“You love me.”
I stare at him for a few seconds, realizing that I don’t love him. I care about him as much as a person who cares about nothing can, but that’s the extent. We established the ground rules from the beginning—no attachments, our careers come first, don’t get in each other’s way.
“I’ll be in touch.” I avoid his eyes and step on the gas, forcing him to step back from the truck. I don’t even look in the rearview mirror as I pull away.
I hit the road, grateful for the one thing my dad gave me besides my blue eyes that earned me my middle name—my truck. It’s small, only two seats, but it has four-wheel-drive and even though it’s the color of baby shit—the dealership calls it champagne—it’s been the most reliable thing in my life.
The highway stretches out before me, and talk radio blares static through my speakers. I punch off the obnoxious noise and force myself to sit in my own silence.
Stupid, stupid, Shyann.
Five years of college for what? I worked my butt off to get where I was, got handed the opportunity that would catapult my career, and killed my chances in a few seconds of live newsfeed. Now there isn’t a broadcast company in this country that will touch me. And I’m broke.
I know better than to let my personal feelings interfere with my work. As much as I regret what I did to end my short career, I can’t say I’d do anything differently. There’s no way I could exploit that young girl’s suffering.
The girl’s mother had a heart defect and the severe beating put too much stress on her heart and killed her. Not a painless death, I’m sure, but at least it was quick.
Unlike my momma’s.
No, she had to suffer for over two years, her body giving up at an agonizing pace, leaving her mind for last so she’d be completely aware of how she was dying. The memories slice through my mind’s eye, my dad holding her limp body, roaring his anger at God.
It was sitting in that cold church, watching every person in our town filter past me with words they hoped would ease my pain. That was when I decided I’d get out of Payson the second I graduated and never go back. I was angry, starving for a fight. Desperate to have my dad back rather than the empty man with the dead eyes who she left us with. He hated that I was leaving, never understood my need to run, to do all the things I promised my momma I’d do. We fought. Hard. Unforgivable words were exchanged, and we haven’t managed to patch our relationship since.
Now I’m crawling back to beg for mercy, the prodigal child, broke, jobless, and with debt hanging off me like dead weight. If there’s one thing I know for sure, Nash Jennings will never let me live this down.
He might be a proud man, but I’m just as proud. I’ll need time to save money, figure out my options, and the second I do I’m out of there. Yeah, this is my best option.
I’m meant for big things. This is simply a speed bump.

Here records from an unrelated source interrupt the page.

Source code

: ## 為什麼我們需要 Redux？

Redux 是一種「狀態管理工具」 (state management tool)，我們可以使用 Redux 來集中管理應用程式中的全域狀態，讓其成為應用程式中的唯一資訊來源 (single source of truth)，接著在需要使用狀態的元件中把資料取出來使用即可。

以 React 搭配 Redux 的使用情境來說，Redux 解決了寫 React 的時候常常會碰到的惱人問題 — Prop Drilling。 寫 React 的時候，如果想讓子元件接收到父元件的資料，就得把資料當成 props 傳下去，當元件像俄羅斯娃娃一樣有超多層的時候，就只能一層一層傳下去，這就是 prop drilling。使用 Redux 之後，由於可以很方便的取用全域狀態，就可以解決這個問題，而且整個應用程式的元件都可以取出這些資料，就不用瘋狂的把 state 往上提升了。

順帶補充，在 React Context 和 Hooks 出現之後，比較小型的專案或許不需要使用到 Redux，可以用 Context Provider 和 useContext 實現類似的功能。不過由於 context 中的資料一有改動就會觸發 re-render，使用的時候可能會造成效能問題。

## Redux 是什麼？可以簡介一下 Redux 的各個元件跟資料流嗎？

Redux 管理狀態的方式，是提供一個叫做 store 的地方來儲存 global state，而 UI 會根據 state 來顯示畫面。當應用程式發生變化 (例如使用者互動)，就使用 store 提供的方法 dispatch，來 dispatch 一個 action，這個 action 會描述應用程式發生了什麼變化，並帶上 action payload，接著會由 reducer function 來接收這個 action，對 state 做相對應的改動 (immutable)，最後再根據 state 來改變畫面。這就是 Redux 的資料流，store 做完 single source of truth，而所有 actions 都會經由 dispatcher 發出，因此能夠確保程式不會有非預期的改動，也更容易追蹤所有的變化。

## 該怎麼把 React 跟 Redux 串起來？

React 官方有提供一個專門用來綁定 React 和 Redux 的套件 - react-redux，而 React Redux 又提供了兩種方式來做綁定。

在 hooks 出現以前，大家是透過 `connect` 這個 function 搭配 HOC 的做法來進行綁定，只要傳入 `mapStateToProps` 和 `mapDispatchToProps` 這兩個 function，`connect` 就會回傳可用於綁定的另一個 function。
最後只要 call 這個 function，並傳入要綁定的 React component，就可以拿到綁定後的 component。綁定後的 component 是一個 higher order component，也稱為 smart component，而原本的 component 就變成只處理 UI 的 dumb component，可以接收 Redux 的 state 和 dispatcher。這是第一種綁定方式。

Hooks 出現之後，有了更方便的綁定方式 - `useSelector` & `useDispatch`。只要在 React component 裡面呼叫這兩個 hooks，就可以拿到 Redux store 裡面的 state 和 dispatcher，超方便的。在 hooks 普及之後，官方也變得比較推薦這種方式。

I jerk my head up from my tape measure to see Stilts struggling to secure a rafter to a tie beam.
“Mind helping me out?”
A quick nod and I climb up the ladder, taking two rungs at a time, the red on the middle-aged man’s cheeks getting redder like an alarm that’s about to blare. “Got it.” I hold the beam steady on my end while he levels and secures it into place.
Sweat drips off the tip of his bulbous nose. “Thanks, kid.”
Kid. The word grates along my spine. I’ve lived through more in my twenty-five years than most guys twice my age. Not that he’ll ever know that.
“No problem.” I jump down and head back to working on the partition wall that will eventually be a kitchen. This type of work has always come easy to me. Cuts, angles, levels, everything in construction is a math equation with only one right answer.
Easy, predictable, and safe. At least, safe for me.
Carving is what I love most. Taking a salvaged piece of wood and turning it into something new and beautiful, giving it a new purpose. A different life.
My mind works through the project before me, my hands securing lumber with every pop of a nail gun, but in my head I’m somewhere else. Creating, always imagining. The wood’s grain patterns twist and swirl, inspiring intricate pictures that I try to remember so I can sketch them later. It seems stupid, but even the simplest inanimate objects hold fascination when I look at them long enough. Maybe it’s a vivid imagination or maybe my brain doesn’t work like most.
I peer up at Chris, my foreman, who’s checking my levels. “Thank you, sir.”
He regards me with very little concern, the same passive nonchalance he always does. “Nash is looking for you.” He tilts his head toward what will eventually be the garage of this home, then turns away.